Robert Badinter, who helped abolish death penalty in France, dies at 95
Robert Badinter, who helped abolish death penalty in France, dies at 95


Robert Badinter, who spearheaded the drive to abolish France’s death penalty, campaigned against antisemitism and Holocaust denial, and led a European body dealing with the legal fallout of Yugoslavia’s breakup, has died. He was 95.

The French Justice Ministry on Feb. 9 confirmed Mr. Badinter’s death, without providing other details. French President Emmanuel Macron hailed him as a “figure of the century” who “never ceased to advocate for the ideas of the Enlightenment.”

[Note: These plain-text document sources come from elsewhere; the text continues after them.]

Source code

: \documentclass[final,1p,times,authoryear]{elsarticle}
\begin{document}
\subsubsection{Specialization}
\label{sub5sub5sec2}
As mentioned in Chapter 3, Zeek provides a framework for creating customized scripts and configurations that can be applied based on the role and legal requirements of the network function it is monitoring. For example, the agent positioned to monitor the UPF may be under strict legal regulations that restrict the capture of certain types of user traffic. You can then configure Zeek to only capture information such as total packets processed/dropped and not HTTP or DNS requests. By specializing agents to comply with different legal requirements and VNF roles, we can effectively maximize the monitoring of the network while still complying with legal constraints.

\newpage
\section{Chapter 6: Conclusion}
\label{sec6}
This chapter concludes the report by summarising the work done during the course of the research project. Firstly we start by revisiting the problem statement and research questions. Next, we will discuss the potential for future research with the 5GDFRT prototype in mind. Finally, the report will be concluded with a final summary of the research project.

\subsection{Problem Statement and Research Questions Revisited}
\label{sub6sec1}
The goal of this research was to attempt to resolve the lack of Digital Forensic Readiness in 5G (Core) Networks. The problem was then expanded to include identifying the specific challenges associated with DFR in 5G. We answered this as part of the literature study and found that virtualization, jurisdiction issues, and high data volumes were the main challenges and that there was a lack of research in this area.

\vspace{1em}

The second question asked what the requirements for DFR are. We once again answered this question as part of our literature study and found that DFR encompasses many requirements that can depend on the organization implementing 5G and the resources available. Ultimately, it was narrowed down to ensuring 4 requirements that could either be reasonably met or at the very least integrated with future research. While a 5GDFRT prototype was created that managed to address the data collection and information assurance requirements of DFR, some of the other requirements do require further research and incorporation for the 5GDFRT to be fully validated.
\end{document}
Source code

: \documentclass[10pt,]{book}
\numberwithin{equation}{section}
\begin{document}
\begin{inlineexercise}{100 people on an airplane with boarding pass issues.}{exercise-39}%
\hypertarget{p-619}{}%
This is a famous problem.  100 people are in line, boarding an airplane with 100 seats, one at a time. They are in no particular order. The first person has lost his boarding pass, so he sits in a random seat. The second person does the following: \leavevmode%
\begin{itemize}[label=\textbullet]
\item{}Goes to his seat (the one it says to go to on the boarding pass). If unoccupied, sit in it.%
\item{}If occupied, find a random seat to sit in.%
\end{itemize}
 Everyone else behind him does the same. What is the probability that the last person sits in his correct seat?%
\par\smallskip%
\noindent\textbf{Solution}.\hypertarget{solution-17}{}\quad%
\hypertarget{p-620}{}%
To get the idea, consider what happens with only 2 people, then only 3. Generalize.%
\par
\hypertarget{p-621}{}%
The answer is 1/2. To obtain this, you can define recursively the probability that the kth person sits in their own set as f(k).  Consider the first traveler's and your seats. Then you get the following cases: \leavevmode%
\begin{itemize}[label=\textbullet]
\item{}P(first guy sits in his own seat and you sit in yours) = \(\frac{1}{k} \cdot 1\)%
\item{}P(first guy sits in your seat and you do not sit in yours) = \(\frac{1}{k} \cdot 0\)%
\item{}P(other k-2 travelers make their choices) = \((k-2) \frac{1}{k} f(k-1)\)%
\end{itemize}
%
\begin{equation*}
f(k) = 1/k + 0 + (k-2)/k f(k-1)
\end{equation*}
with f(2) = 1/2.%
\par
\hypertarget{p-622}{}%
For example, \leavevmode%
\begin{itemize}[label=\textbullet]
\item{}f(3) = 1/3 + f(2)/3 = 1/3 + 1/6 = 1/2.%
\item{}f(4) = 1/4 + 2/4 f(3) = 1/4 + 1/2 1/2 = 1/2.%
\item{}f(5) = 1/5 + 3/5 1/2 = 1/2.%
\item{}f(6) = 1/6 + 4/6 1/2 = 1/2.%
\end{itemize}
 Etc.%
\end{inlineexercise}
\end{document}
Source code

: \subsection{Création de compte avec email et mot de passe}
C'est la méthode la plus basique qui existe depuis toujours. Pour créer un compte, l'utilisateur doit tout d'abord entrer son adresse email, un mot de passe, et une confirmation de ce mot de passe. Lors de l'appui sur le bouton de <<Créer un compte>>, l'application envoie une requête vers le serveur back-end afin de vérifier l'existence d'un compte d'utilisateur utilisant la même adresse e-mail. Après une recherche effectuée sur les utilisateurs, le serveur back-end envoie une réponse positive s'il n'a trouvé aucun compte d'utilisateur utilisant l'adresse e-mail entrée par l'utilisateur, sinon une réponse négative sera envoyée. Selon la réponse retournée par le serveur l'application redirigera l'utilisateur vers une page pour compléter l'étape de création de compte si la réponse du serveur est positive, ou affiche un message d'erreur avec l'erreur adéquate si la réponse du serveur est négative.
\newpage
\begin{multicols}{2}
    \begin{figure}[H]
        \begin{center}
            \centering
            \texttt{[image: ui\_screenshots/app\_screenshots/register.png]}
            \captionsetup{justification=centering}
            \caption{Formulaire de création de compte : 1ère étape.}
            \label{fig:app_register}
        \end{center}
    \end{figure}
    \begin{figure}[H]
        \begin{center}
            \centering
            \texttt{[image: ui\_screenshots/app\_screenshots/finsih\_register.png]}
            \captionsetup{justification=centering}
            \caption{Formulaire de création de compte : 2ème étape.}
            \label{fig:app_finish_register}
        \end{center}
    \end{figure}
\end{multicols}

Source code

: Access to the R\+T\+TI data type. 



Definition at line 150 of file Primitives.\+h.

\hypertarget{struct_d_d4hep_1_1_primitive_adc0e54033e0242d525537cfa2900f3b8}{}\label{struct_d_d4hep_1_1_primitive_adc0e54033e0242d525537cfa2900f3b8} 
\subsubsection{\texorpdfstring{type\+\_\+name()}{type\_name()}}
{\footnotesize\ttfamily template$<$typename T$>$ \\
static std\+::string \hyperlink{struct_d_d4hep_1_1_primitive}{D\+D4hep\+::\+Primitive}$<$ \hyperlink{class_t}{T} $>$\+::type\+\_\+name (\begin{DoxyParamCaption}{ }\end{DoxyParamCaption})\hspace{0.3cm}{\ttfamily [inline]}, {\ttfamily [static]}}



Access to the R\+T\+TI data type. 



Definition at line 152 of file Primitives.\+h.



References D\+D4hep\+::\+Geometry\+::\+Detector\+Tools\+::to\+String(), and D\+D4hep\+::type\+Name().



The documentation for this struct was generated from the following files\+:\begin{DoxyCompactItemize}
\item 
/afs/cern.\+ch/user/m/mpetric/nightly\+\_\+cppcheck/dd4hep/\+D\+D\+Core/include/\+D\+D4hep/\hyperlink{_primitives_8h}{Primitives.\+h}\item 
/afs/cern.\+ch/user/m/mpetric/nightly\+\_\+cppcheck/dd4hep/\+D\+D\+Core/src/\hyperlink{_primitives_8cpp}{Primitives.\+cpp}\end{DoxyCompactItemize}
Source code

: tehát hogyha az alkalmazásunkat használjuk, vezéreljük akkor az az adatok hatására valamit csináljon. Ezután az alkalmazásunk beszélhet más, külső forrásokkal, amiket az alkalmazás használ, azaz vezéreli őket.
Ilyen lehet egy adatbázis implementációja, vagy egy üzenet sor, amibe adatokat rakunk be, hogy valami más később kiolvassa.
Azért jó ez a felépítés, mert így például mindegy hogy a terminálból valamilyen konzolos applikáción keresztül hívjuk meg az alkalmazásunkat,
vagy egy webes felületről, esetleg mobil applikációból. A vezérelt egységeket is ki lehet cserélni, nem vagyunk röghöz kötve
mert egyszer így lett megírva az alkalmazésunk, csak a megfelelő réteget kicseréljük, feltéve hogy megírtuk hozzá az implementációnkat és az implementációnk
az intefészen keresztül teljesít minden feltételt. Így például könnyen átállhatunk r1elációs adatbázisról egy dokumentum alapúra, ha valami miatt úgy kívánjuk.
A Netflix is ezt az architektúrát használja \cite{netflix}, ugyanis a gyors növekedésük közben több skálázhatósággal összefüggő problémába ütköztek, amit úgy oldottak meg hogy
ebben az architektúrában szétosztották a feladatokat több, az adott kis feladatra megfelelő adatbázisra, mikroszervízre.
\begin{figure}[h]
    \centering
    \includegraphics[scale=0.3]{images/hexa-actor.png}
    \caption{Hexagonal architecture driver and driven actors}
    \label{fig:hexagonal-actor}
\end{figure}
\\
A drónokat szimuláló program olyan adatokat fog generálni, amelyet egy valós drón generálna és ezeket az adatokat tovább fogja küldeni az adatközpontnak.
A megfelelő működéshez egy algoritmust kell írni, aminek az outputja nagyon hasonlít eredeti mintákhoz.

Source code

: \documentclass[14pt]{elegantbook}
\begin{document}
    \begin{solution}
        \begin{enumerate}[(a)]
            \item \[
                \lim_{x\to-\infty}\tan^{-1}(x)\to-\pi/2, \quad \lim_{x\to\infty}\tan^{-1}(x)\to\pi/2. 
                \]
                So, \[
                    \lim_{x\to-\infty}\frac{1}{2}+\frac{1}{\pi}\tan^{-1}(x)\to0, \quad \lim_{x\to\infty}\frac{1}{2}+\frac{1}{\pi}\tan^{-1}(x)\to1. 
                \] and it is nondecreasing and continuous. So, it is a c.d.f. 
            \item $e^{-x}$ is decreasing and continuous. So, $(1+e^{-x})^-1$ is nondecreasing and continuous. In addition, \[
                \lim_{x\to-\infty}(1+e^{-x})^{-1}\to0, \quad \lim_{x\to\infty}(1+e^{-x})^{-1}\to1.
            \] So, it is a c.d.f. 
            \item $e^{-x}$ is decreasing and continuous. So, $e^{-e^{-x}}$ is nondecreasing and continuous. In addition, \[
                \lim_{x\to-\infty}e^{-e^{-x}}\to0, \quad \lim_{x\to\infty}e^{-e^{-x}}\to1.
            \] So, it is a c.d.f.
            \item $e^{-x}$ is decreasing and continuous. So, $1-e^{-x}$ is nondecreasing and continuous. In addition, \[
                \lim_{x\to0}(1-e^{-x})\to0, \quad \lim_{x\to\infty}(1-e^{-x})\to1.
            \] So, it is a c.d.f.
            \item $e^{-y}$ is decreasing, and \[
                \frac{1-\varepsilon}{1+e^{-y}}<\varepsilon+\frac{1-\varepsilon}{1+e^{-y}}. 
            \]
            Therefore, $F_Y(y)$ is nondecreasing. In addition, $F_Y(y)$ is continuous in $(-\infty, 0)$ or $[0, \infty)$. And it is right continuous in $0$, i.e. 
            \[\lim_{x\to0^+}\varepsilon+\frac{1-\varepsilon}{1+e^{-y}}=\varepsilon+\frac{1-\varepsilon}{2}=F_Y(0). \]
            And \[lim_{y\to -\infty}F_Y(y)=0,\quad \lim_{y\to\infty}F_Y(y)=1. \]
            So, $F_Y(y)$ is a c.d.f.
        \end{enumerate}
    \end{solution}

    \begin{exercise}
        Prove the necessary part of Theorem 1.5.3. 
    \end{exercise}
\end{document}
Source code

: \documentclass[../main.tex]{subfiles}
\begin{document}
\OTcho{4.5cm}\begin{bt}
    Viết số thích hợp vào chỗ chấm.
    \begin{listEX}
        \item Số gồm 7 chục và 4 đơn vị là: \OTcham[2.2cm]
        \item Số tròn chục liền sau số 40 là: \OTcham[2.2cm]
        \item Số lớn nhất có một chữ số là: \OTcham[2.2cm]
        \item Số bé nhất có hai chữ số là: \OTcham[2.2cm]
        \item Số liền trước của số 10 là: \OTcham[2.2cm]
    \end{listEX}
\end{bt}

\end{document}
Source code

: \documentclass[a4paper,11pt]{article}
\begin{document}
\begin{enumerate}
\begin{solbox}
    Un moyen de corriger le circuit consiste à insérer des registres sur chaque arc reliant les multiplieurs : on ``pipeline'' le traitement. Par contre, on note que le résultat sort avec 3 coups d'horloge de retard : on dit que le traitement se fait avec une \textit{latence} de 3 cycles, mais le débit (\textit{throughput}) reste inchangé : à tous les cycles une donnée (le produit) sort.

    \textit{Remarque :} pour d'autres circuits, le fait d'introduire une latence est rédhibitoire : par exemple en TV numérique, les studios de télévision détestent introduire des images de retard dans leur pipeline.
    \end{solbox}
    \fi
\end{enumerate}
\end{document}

A former lawyer and justice minister who was an impassioned champion of human rights, Mr. Badinter was best known for his sustained push to end capital punishment. He described seeing one of his clients lose his head to a guillotine, which was employed for executions in France through the 1970s.

As justice minister under then-President François Mitterrand, Mr. Badinter overcame public opposition and won parliamentary support for abolishing the death penalty in 1981.

Mr. Badinter was born to a Jewish family in Paris on March 30, 1928. He saw firsthand Nazi horrors as well as France’s collaboration with the Germans during World War II, and lost his father at Sobibor, a Nazi death camp in occupied Poland, according to Macron’s office. As a lawyer, Mr. Badinter later pursued a notorious Holocaust denier in court.

Mr. Badinter went on to lead France’s Constitutional Council, served as a senator for 16 years, and was seen as a moral compass for many in France for his defense of human rights.

In 1991, Mr. Badinter led an arbitration body set up by the European Economic Community to provide the Peace Conference on Yugoslavia with legal advice after two of the country’s six republics — Slovenia and Croatia — had declared independence. The Badinter Commission, as the body became known, was made up of presidents of constitutional courts of the member nations of the EEC, a precursor to the European Union.

The Badinter Commission issued 15 legal opinions between 1991 and 1993, including one saying that the Socialist Federal Republic of Yugoslavia had dissolved. That paved the way for international recognition of Slovenia and Croatia as sovereign countries in 1992.

The Badinter Commission also declared the borders between former Yugoslav republics as international frontiers between newly independent countries that could be changed only through diplomacy, and not by force. Despite the legal pronouncements, wars raged in the 1990s in Croatia and later Bosnia and Kosovo, claiming hundreds of thousands of lives and displacing the largest number of refugees in Europe since World War II.

Macron will preside over a national tribute to Mr. Badinter, the president’s office said.

Mr. Badinter’s marriage to actress Anne Vernon ended in divorce. He was married to Elisabeth Badinter, a feminist philosopher, and had three children, but a complete list of survivors was not immediately available.